In [1]:
"""
从Mask文件中输出Box信息，生成COCO json文件
输出：COCO json
"""

import os
import json
from PIL import Image
import numpy as np
from skimage import measure
from shapely.geometry import Polygon, MultiPolygon
import cv2
import tqdm

dataset = {'categories':[],'images':[],'annotations':[]}
dataset['categories'].append({'id': 0, 'name': 'nodule', 'supercategory': 'mark'})
# Label ids of TN-SCUI2020 Dataset
nodule_id = 1
outlier_id = 0
category_ids = {
    '(255, 255, 255)': nodule_id,
    '(1, 1, 1)': nodule_id,
    '(0, 0, 0)': outlier_id
}

In [2]:
def create_sub_masks(mask_image, width, height):
    # Initialize a dictionary of sub-masks indexed by RGB colors
    sub_masks = {}
    for x in range(width):
        for y in range(height):
            # Get the RGB values of the pixel
            pixel = mask_image.getpixel((x, y))[:3]
            newpixel = ((pixel[0] > 128) * 255, (pixel[1] > 128) * 255, (pixel[2] > 128) * 255)

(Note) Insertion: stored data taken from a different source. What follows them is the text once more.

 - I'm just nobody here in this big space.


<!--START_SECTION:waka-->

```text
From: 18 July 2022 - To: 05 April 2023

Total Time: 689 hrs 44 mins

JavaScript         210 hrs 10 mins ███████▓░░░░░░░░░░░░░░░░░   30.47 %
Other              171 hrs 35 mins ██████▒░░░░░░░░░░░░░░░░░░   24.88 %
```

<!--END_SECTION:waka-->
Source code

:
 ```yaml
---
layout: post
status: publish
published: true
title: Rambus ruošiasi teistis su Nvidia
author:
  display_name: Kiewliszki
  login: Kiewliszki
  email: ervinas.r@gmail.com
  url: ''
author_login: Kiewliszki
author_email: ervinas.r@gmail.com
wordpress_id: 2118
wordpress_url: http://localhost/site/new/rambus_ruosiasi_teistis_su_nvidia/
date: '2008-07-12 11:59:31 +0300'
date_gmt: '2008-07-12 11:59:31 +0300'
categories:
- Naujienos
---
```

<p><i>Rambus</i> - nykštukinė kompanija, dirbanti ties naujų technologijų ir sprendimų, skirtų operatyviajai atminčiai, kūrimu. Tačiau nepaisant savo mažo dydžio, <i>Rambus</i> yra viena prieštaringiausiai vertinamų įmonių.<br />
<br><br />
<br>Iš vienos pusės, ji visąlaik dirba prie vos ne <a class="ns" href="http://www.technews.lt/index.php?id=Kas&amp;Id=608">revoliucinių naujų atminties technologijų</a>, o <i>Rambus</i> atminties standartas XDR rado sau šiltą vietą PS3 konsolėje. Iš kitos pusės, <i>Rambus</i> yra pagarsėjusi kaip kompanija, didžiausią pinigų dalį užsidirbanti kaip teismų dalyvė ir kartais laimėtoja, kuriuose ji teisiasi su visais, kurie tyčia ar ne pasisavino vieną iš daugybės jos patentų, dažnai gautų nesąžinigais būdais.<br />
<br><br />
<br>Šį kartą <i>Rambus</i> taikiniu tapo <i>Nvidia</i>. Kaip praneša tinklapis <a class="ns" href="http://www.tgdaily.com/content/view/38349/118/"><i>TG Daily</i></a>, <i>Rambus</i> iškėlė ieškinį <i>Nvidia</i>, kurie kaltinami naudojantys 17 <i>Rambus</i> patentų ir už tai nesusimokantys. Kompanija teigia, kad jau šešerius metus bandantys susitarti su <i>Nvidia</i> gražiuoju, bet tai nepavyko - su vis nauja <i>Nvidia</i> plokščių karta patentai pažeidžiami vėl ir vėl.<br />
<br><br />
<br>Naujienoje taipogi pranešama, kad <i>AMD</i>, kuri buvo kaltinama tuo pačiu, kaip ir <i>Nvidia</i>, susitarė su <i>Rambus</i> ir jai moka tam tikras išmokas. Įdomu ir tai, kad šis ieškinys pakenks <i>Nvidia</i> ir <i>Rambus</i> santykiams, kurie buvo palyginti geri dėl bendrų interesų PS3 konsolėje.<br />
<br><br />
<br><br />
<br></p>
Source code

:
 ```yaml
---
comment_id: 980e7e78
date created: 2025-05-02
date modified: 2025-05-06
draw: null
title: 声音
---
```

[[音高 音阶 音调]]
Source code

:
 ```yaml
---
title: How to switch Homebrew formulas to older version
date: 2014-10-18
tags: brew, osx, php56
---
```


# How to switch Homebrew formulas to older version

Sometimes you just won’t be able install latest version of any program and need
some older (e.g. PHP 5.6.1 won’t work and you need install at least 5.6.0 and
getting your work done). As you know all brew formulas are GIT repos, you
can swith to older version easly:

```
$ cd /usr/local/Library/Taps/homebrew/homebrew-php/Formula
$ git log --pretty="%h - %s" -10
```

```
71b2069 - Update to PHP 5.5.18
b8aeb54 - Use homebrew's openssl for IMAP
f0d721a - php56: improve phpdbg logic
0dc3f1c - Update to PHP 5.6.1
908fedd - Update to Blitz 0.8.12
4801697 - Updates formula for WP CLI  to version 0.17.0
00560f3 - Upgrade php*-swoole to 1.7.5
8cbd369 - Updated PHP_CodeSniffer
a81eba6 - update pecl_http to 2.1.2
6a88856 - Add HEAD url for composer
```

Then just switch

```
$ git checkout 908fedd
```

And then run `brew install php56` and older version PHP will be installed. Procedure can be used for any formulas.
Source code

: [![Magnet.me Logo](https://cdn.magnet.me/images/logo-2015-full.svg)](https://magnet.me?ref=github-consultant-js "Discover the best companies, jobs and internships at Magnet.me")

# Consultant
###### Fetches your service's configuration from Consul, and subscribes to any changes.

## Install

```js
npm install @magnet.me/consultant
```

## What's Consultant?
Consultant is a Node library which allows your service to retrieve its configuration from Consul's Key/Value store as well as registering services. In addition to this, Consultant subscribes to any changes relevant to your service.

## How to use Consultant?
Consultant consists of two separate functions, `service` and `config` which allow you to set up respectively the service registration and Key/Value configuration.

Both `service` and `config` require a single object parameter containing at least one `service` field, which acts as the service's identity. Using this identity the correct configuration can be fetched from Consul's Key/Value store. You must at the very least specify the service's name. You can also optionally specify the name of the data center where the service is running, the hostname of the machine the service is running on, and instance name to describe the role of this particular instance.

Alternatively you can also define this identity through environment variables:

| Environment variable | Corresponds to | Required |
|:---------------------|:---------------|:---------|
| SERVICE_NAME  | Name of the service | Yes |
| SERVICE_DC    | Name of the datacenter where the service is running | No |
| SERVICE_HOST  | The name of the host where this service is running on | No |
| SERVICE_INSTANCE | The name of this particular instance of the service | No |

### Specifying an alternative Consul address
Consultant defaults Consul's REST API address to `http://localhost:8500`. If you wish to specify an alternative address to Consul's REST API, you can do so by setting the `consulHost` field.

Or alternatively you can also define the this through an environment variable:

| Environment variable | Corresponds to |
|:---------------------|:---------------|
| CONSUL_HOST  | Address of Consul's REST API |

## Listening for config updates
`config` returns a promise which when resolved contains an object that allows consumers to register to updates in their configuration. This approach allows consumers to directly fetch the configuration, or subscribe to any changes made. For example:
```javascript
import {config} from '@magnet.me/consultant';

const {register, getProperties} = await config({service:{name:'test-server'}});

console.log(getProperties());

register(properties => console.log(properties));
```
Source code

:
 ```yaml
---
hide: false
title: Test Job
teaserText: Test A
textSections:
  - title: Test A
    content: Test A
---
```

            # If the pixel is not black...
            if newpixel != (0, 0, 0):
                # Check to see if we've created a sub-mask...
                pixel_str = str(newpixel)
                sub_mask = sub_masks.get(pixel_str)
                if sub_mask is None:
                   # Create a sub-mask (one bit per pixel) and add to the dictionary
                    # Note: we add 1 pixel of padding in each direction
                    # because the contours module doesn't handle cases
                    # where pixels bleed to the edge of the image
                    sub_masks[pixel_str] = Image.new('1', (width, height))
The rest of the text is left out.